After assembly, supplies required for the procedure are prepared. They include an endoscope, an injection needle, saline solution, indigo carmine, an ERBE model electrosurgical unit using default settings for mucosal disruption and myotomy, coagulation forceps, a triangular-tipped scalpel, and endoclips (Figures 2 and 3).

Figure 2 Articulated POEM model and start of the procedure. 

Figure 3 POEM model: endoscopic view and therapeutic approach. 

Description of Procedure

The first step of the procedure is using endoscopy to determine the distance at which the esophagogastric junction is located. Then, just 15 cm before the junction, the procedure begins by elevating the mucosa through injecting saline and indigo carmine.

At this the options of anterior and posterior approaches are discussed to guarantee development of necessary competences given the possibility of multiple anatomical variants in patients with achalasia.

After choosing the desired approach, a 2 cm transverse incision is made in the mucosa. Then, the tip of the endoscope is slid into the submucosal space to create a tunnel using an injection technique and constant dissection (Figure 4).

Figure 4 POEM model: endoscopic and exterior view during the procedure. 

We have modified the technique because of concern to ensure depth of insertion and because of the multiple techniques described.

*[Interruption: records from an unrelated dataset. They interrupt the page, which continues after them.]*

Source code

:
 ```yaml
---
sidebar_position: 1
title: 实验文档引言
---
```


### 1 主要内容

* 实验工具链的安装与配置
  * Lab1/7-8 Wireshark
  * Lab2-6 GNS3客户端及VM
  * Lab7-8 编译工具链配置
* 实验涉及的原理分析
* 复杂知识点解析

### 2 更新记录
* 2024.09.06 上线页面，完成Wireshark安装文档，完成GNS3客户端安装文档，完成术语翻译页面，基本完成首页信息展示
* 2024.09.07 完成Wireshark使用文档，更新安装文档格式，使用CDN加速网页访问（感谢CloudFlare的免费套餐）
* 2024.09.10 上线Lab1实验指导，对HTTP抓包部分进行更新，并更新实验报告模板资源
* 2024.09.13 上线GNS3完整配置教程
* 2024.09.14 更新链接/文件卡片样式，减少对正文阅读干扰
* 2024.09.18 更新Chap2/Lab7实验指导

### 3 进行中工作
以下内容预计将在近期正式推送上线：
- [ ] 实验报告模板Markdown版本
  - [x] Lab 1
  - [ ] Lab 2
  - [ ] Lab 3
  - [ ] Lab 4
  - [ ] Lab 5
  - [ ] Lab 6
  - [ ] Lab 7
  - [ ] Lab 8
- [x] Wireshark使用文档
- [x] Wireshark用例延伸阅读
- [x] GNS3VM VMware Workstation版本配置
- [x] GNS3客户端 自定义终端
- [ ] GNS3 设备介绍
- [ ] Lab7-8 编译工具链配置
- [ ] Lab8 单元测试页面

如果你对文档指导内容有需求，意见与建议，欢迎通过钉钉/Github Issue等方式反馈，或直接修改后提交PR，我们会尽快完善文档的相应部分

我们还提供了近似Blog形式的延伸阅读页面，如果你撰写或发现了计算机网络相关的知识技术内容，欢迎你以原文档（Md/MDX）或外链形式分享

An additional injection of indigo carmine is made just over the cardia to facilitate identification of the distal end and also to guarantee the desired trajectory with the tunnel. All this can be done without any need for accessory endoscopes or repeated tunnel withdrawals which could extend the initial mucosal cut.

The myotomy of muscle fibers is performed using the technique of lifting and cutting up to 2 cm from the distal mark or the esophagogastric junction. Once the myotomy is completed, the mucosal incision is closed using endoclips (Figure 5). 16

Figure 5 Comparison of photographs from our model (B) with in vivo cases (A). Modified from reference 16

Endoscopic Ultrasound Elastography Model

Elaboration and Assembly

Materials used to create this model included a 5 L plastic container, 400 g of gelatin, 2 L of water, plastic balloons filled with air, water, oil and various objects of different consistencies that are inserted into the model. These objects included rubber balls, grapes, peas and meat cubes. Objects of different consistencies allow for elastographic evaluation.

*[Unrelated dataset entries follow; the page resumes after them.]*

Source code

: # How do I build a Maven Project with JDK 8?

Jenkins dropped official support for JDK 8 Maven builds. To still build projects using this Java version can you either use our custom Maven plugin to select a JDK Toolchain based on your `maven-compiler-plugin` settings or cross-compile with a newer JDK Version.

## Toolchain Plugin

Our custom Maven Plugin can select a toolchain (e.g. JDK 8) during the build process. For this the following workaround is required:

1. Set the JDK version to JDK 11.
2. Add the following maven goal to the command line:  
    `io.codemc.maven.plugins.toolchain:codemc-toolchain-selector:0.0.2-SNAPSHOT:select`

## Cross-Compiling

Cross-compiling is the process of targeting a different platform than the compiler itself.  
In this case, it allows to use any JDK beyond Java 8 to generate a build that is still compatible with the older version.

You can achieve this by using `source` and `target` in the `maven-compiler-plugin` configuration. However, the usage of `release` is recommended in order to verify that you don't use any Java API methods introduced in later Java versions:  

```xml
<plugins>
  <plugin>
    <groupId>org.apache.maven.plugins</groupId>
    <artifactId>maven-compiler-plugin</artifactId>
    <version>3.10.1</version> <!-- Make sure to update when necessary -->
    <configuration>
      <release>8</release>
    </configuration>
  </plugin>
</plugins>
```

The 400 g of gelatin and water are mixed in the plastic container. When the mixture solidifies, solid and cystic appearing objects are introduced. After that, the model is left in the refrigerator for at least 12 hours to be used the next morning. After the day of training has ended, it is refrigerated again. It can be used for up to eight days (Figure 6).

Figure 6 Endoscopic ultrasound elastography model. 

Description of Procedure

The procedure begins with radial EUS. Before beginning, a balloon is placed on the tip of the echoendoscope. Piñata balloons which cost less than endoscopic balloons can used in this model. The balloon is then cut at its open end and attached to the transducer with dental floss. Then the echoendoscope is introduced and learning begins. Students must become familiar with the console, demonstrate how image quality can be affected, and learn how to optimize image by using gain, ranges, and contrasts (Figure 7).

Figure 7 Elastography model and echoendoscopic view. Note the different echogenic characteristics of the cystic and solid lesions on the right. On the left, the cystic lesions have no elastographic pattern (*). 

Next, students investigate characteristics of the lesions (previously introduced objects) that they identify and learn about echogenic image qualities from anechoic indicating liquid, through isoechoic, hypoechoic and hyperechoic.

Volume forms (spherical, oval, linear) are also evaluated, and students learn to use the caliper to measure lesions. These instruments allow measurement in two dimensions and calculation of volumes (Figure 8).

Figure 8 Elastography model and echoendoscopic view: the echogenic characteristics of a solid lesion are shown on the right (*), and its elastographic representation (**) are highlighted on the left. 

Once students have been introduced to these skills, it is necessary to switch to linear equipment and to introduce students to the differences between radial and linear equipment. A key difference is that the image of the radial equipment is 360º while the linear equipment’s image is 160º. Other differences include the types of consoles, the use of Doppler, and measurement of images.

Upon achieving complete mastery of these skills, students are trained in the usefulness of elastography for determining parameters related to the structural organization and consistency of tissues and changes in the stiffness of different elements. All this is based on interpretation and calculation of strain ratio and linear histogram which allow approximation of etiology. For example, it allows differentiation between neoplastic and non-neoplastic lesions.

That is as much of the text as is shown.